§ What is being asked
Each record below is to be copied exactly; the pictures are to be omitted.

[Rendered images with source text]

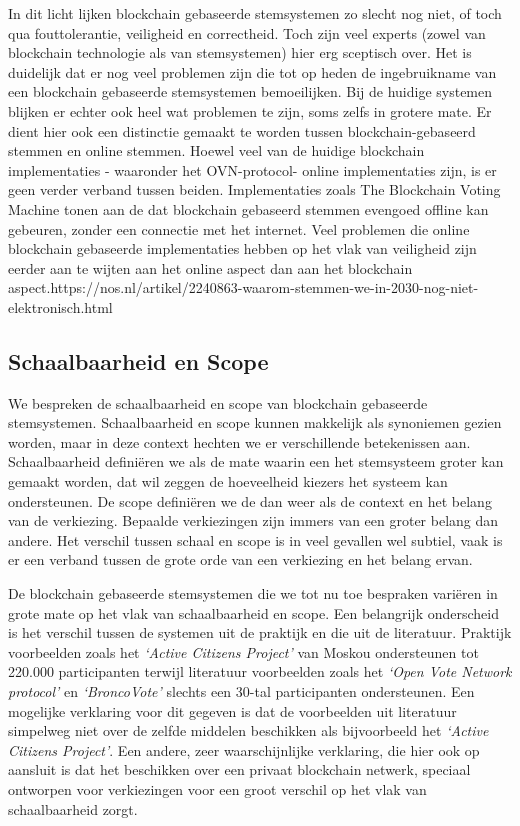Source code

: 	 In dit licht lijken blockchain gebaseerde stemsystemen zo slecht nog niet, of toch qua fouttolerantie, veiligheid en correctheid. Toch zijn veel experts (zowel van blockchain technologie als van stemsystemen) hier erg sceptisch over. Het is duidelijk dat er nog veel problemen zijn die tot op heden de ingebruikname van een blockchain gebaseerde stemsystemen bemoeilijken. Bij de huidige systemen blijken er echter ook heel wat problemen te zijn, soms zelfs in grotere mate. Er dient hier ook een distinctie gemaakt te worden tussen blockchain-gebaseerd stemmen en online stemmen. Hoewel veel van de huidige blockchain implementaties - waaronder het OVN-protocol- online implementaties zijn, is er geen verder verband tussen beiden. Implementaties zoals The Blockchain Voting Machine tonen aan de dat blockchain gebaseerd stemmen evengoed offline kan gebeuren, zonder een connectie met het internet. Veel problemen die online blockchain gebaseerde implementaties hebben op het vlak van veiligheid zijn eerder aan te wijten aan het online aspect dan aan het blockchain aspect.https://nos.nl/artikel/2240863-waarom-stemmen-we-in-2030-nog-niet-elektronisch.html
	 
	\subsection{Schaalbaarheid en Scope}
	We bespreken de schaalbaarheid en scope van blockchain gebaseerde stemsystemen. Schaalbaarheid en scope kunnen makkelijk als synoniemen gezien worden, maar in deze context hechten we er verschillende betekenissen aan. Schaalbaarheid definiëren we als de mate waarin een het stemsysteem groter kan gemaakt worden, dat wil zeggen de hoeveelheid kiezers het systeem kan ondersteunen. De scope definiëren we de dan weer als de context en het belang van de verkiezing. Bepaalde verkiezingen zijn immers van een groter belang dan andere. Het verschil tussen schaal en scope is in veel gevallen wel subtiel, vaak is er een verband tussen de grote orde van een verkiezing en het belang ervan.
	
	De blockchain gebaseerde stemsystemen die we tot nu toe bespraken variëren in grote mate op het vlak van schaalbaarheid en scope. Een belangrijk onderscheid is het verschil tussen de systemen uit de praktijk en die uit de literatuur. Praktijk voorbeelden zoals het  \textit{`Active Citizens Project'} van Moskou ondersteunen tot 220.000 participanten terwijl literatuur voorbeelden zoals het  \textit{`Open Vote Network protocol'} en  \textit{`BroncoVote'} slechts een 30-tal participanten ondersteunen. Een mogelijke verklaring voor dit gegeven is dat de voorbeelden uit literatuur simpelweg niet over de zelfde middelen beschikken als bijvoorbeeld het \textit{`Active Citizens Project'}. Een andere, zeer waarschijnlijke verklaring, die hier ook op aansluit is dat het beschikken over een privaat blockchain netwerk, speciaal ontworpen voor verkiezingen voor een groot verschil op het vlak van schaalbaarheid zorgt.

§ Solution to this problem
Source code

: 	 In dit licht lijken blockchain gebaseerde stemsystemen zo slecht nog niet, of toch qua fouttolerantie, veiligheid en correctheid. Toch zijn veel experts (zowel van blockchain technologie als van stemsystemen) hier erg sceptisch over. Het is duidelijk dat er nog veel problemen zijn die tot op heden de ingebruikname van een blockchain gebaseerde stemsystemen bemoeilijken. Bij de huidige systemen blijken er echter ook heel wat problemen te zijn, soms zelfs in grotere mate. Er dient hier ook een distinctie gemaakt te worden tussen blockchain-gebaseerd stemmen en online stemmen. Hoewel veel van de huidige blockchain implementaties - waaronder het OVN-protocol- online implementaties zijn, is er geen verder verband tussen beiden. Implementaties zoals The Blockchain Voting Machine tonen aan de dat blockchain gebaseerd stemmen evengoed offline kan gebeuren, zonder een connectie met het internet. Veel problemen die online blockchain gebaseerde implementaties hebben op het vlak van veiligheid zijn eerder aan te wijten aan het online aspect dan aan het blockchain aspect.https://nos.nl/artikel/2240863-waarom-stemmen-we-in-2030-nog-niet-elektronisch.html
	 
	\subsection{Schaalbaarheid en Scope}
	We bespreken de schaalbaarheid en scope van blockchain gebaseerde stemsystemen. Schaalbaarheid en scope kunnen makkelijk als synoniemen gezien worden, maar in deze context hechten we er verschillende betekenissen aan. Schaalbaarheid definiëren we als de mate waarin een het stemsysteem groter kan gemaakt worden, dat wil zeggen de hoeveelheid kiezers het systeem kan ondersteunen. De scope definiëren we de dan weer als de context en het belang van de verkiezing. Bepaalde verkiezingen zijn immers van een groter belang dan andere. Het verschil tussen schaal en scope is in veel gevallen wel subtiel, vaak is er een verband tussen de grote orde van een verkiezing en het belang ervan.
	
	De blockchain gebaseerde stemsystemen die we tot nu toe bespraken variëren in grote mate op het vlak van schaalbaarheid en scope. Een belangrijk onderscheid is het verschil tussen de systemen uit de praktijk en die uit de literatuur. Praktijk voorbeelden zoals het  \textit{`Active Citizens Project'} van Moskou ondersteunen tot 220.000 participanten terwijl literatuur voorbeelden zoals het  \textit{`Open Vote Network protocol'} en  \textit{`BroncoVote'} slechts een 30-tal participanten ondersteunen. Een mogelijke verklaring voor dit gegeven is dat de voorbeelden uit literatuur simpelweg niet over de zelfde middelen beschikken als bijvoorbeeld het \textit{`Active Citizens Project'}. Een andere, zeer waarschijnlijke verklaring, die hier ook op aansluit is dat het beschikken over een privaat blockchain netwerk, speciaal ontworpen voor verkiezingen voor een groot verschil op het vlak van schaalbaarheid zorgt.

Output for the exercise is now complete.